Microbes outnumber the cells in the human gastrointestinal tract by 10 to one. Some of the organisms are essential for good health and some can be deadly. Kourosh Kalantar-zadeh, a professor of electrical and computer engineering at RMIT University in Melbourne, Australia, has developed a gas sensor capsule that can determine the microbial population of the gut by sensing the gases in the gut. The development was reported in the edition of the journal Trends in Biotechnology.
Every microbe that inhabits the human digestive system produces a unique set of gases. Some of these gases do not have an odor and some do. The device that the researchers developed is a capsule that is swallowed, passes through the entire digestive system, and collects data on the gases it encounters revealing the microbes that exist in each part of the gut. The data is wirelessly transmitted to a computer as the capsule passes through the gastrointestinal system.
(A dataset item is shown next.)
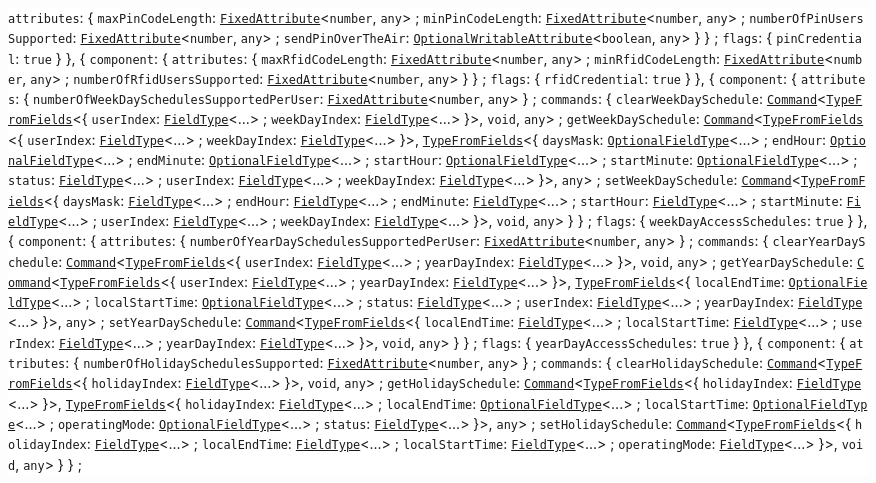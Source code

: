 `attributes`: \{ `maxPinCodeLength`: [`FixedAttribute`](exports_cluster.FixedAttribute.md)\<`number`, `any`\> ; `minPinCodeLength`: [`FixedAttribute`](exports_cluster.FixedAttribute.md)\<`number`, `any`\> ; `numberOfPinUsersSupported`: [`FixedAttribute`](exports_cluster.FixedAttribute.md)\<`number`, `any`\> ; `sendPinOverTheAir`: [`OptionalWritableAttribute`](exports_cluster.OptionalWritableAttribute.md)\<`boolean`, `any`\>  }  } ; `flags`: \{ `pinCredential`: ``true``  }  }, \{ `component`: \{ `attributes`: \{ `maxRfidCodeLength`: [`FixedAttribute`](exports_cluster.FixedAttribute.md)\<`number`, `any`\> ; `minRfidCodeLength`: [`FixedAttribute`](exports_cluster.FixedAttribute.md)\<`number`, `any`\> ; `numberOfRfidUsersSupported`: [`FixedAttribute`](exports_cluster.FixedAttribute.md)\<`number`, `any`\>  }  } ; `flags`: \{ `rfidCredential`: ``true``  }  }, \{ `component`: \{ `attributes`: \{ `numberOfWeekDaySchedulesSupportedPerUser`: [`FixedAttribute`](exports_cluster.FixedAttribute.md)\<`number`, `any`\>  } ; `commands`: \{ `clearWeekDaySchedule`: [`Command`](exports_cluster.Command.md)\<[`TypeFromFields`](../modules/exports_tlv.md#typefromfields)\<\{ `userIndex`: [`FieldType`](exports_tlv.FieldType.md)\<...\> ; `weekDayIndex`: [`FieldType`](exports_tlv.FieldType.md)\<...\>  }\>, `void`, `any`\> ; `getWeekDaySchedule`: [`Command`](exports_cluster.Command.md)\<[`TypeFromFields`](../modules/exports_tlv.md#typefromfields)\<\{ `userIndex`: [`FieldType`](exports_tlv.FieldType.md)\<...\> ; `weekDayIndex`: [`FieldType`](exports_tlv.FieldType.md)\<...\>  }\>, [`TypeFromFields`](../modules/exports_tlv.md#typefromfields)\<\{ `daysMask`: [`OptionalFieldType`](exports_tlv.OptionalFieldType.md)\<...\> ; `endHour`: [`OptionalFieldType`](exports_tlv.OptionalFieldType.md)\<...\> ; `endMinute`: [`OptionalFieldType`](exports_tlv.OptionalFieldType.md)\<...\> ; `startHour`: [`OptionalFieldType`](exports_tlv.OptionalFieldType.md)\<...\> ; `startMinute`: [`OptionalFieldType`](exports_tlv.OptionalFieldType.md)\<...\> ; `status`: [`FieldType`](exports_tlv.FieldType.md)\<...\> ; `userIndex`: [`FieldType`](exports_tlv.FieldType.md)\<...\> ; `weekDayIndex`: [`FieldType`](exports_tlv.FieldType.md)\<...\>  }\>, `any`\> ; `setWeekDaySchedule`: [`Command`](exports_cluster.Command.md)\<[`TypeFromFields`](../modules/exports_tlv.md#typefromfields)\<\{ `daysMask`: [`FieldType`](exports_tlv.FieldType.md)\<...\> ; `endHour`: [`FieldType`](exports_tlv.FieldType.md)\<...\> ; `endMinute`: [`FieldType`](exports_tlv.FieldType.md)\<...\> ; `startHour`: [`FieldType`](exports_tlv.FieldType.md)\<...\> ; `startMinute`: [`FieldType`](exports_tlv.FieldType.md)\<...\> ; `userIndex`: [`FieldType`](exports_tlv.FieldType.md)\<...\> ; `weekDayIndex`: [`FieldType`](exports_tlv.FieldType.md)\<...\>  }\>, `void`, `any`\>  }  } ; `flags`: \{ `weekDayAccessSchedules`: ``true``  }  }, \{ `component`: \{ `attributes`: \{ `numberOfYearDaySchedulesSupportedPerUser`: [`FixedAttribute`](exports_cluster.FixedAttribute.md)\<`number`, `any`\>  } ; `commands`: \{ `clearYearDaySchedule`: [`Command`](exports_cluster.Command.md)\<[`TypeFromFields`](../modules/exports_tlv.md#typefromfields)\<\{ `userIndex`: [`FieldType`](exports_tlv.FieldType.md)\<...\> ; `yearDayIndex`: [`FieldType`](exports_tlv.FieldType.md)\<...\>  }\>, `void`, `any`\> ; `getYearDaySchedule`: [`Command`](exports_cluster.Command.md)\<[`TypeFromFields`](../modules/exports_tlv.md#typefromfields)\<\{ `userIndex`: [`FieldType`](exports_tlv.FieldType.md)\<...\> ; `yearDayIndex`: [`FieldType`](exports_tlv.FieldType.md)\<...\>  }\>, [`TypeFromFields`](../modules/exports_tlv.md#typefromfields)\<\{ `localEndTime`: [`OptionalFieldType`](exports_tlv.OptionalFieldType.md)\<...\> ; `localStartTime`: [`OptionalFieldType`](exports_tlv.OptionalFieldType.md)\<...\> ; `status`: [`FieldType`](exports_tlv.FieldType.md)\<...\> ; `userIndex`: [`FieldType`](exports_tlv.FieldType.md)\<...\> ; `yearDayIndex`: [`FieldType`](exports_tlv.FieldType.md)\<...\>  }\>, `any`\> ; `setYearDaySchedule`: [`Command`](exports_cluster.Command.md)\<[`TypeFromFields`](../modules/exports_tlv.md#typefromfields)\<\{ `localEndTime`: [`FieldType`](exports_tlv.FieldType.md)\<...\> ; `localStartTime`: [`FieldType`](exports_tlv.FieldType.md)\<...\> ; `userIndex`: [`FieldType`](exports_tlv.FieldType.md)\<...\> ; `yearDayIndex`: [`FieldType`](exports_tlv.FieldType.md)\<...\>  }\>, `void`, `any`\>  }  } ; `flags`: \{ `yearDayAccessSchedules`: ``true``  }  }, \{ `component`: \{ `attributes`: \{ `numberOfHolidaySchedulesSupported`: [`FixedAttribute`](exports_cluster.FixedAttribute.md)\<`number`, `any`\>  } ; `commands`: \{ `clearHolidaySchedule`: [`Command`](exports_cluster.Command.md)\<[`TypeFromFields`](../modules/exports_tlv.md#typefromfields)\<\{ `holidayIndex`: [`FieldType`](exports_tlv.FieldType.md)\<...\>  }\>, `void`, `any`\> ; `getHolidaySchedule`: [`Command`](exports_cluster.Command.md)\<[`TypeFromFields`](../modules/exports_tlv.md#typefromfields)\<\{ `holidayIndex`: [`FieldType`](exports_tlv.FieldType.md)\<...\>  }\>, [`TypeFromFields`](../modules/exports_tlv.md#typefromfields)\<\{ `holidayIndex`: [`FieldType`](exports_tlv.FieldType.md)\<...\> ; `localEndTime`: [`OptionalFieldType`](exports_tlv.OptionalFieldType.md)\<...\> ; `localStartTime`: [`OptionalFieldType`](exports_tlv.OptionalFieldType.md)\<...\> ; `operatingMode`: [`OptionalFieldType`](exports_tlv.OptionalFieldType.md)\<...\> ; `status`: [`FieldType`](exports_tlv.FieldType.md)\<...\>  }\>, `any`\> ; `setHolidaySchedule`: [`Command`](exports_cluster.Command.md)\<[`TypeFromFields`](../modules/exports_tlv.md#typefromfields)\<\{ `holidayIndex`: [`FieldType`](exports_tlv.FieldType.md)\<...\> ; `localEndTime`: [`FieldType`](exports_tlv.FieldType.md)\<...\> ; `localStartTime`: [`FieldType`](exports_tlv.FieldType.md)\<...\> ; `operatingMode`: [`FieldType`](exports_tlv.FieldType.md)\<...\>  }\>, `void`, `any`\>  }  } ;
The information that this device can deliver is far superior to present methods of microbe analysis. The device is so sensitive that it can detect the presence of even a few microbes that could indicate the potential for colon cancer, inflammatory bowel disease, and other diseases. The device can also determine the populations of beneficial microbes and indicate the need to change diet or take supplements to alter the beneficial microbe population to prevent disease.
The driving concept behind the gas sensor is the reduction of medical costs and an increase in the speed of disease diagnosis. The preset methods of assessing the microbial population of the gastrointestinal system are slow and inaccurate. The rate of movement of the capsule through the gut can be controlled externally so the time the patient and physician spend to get results is minimized.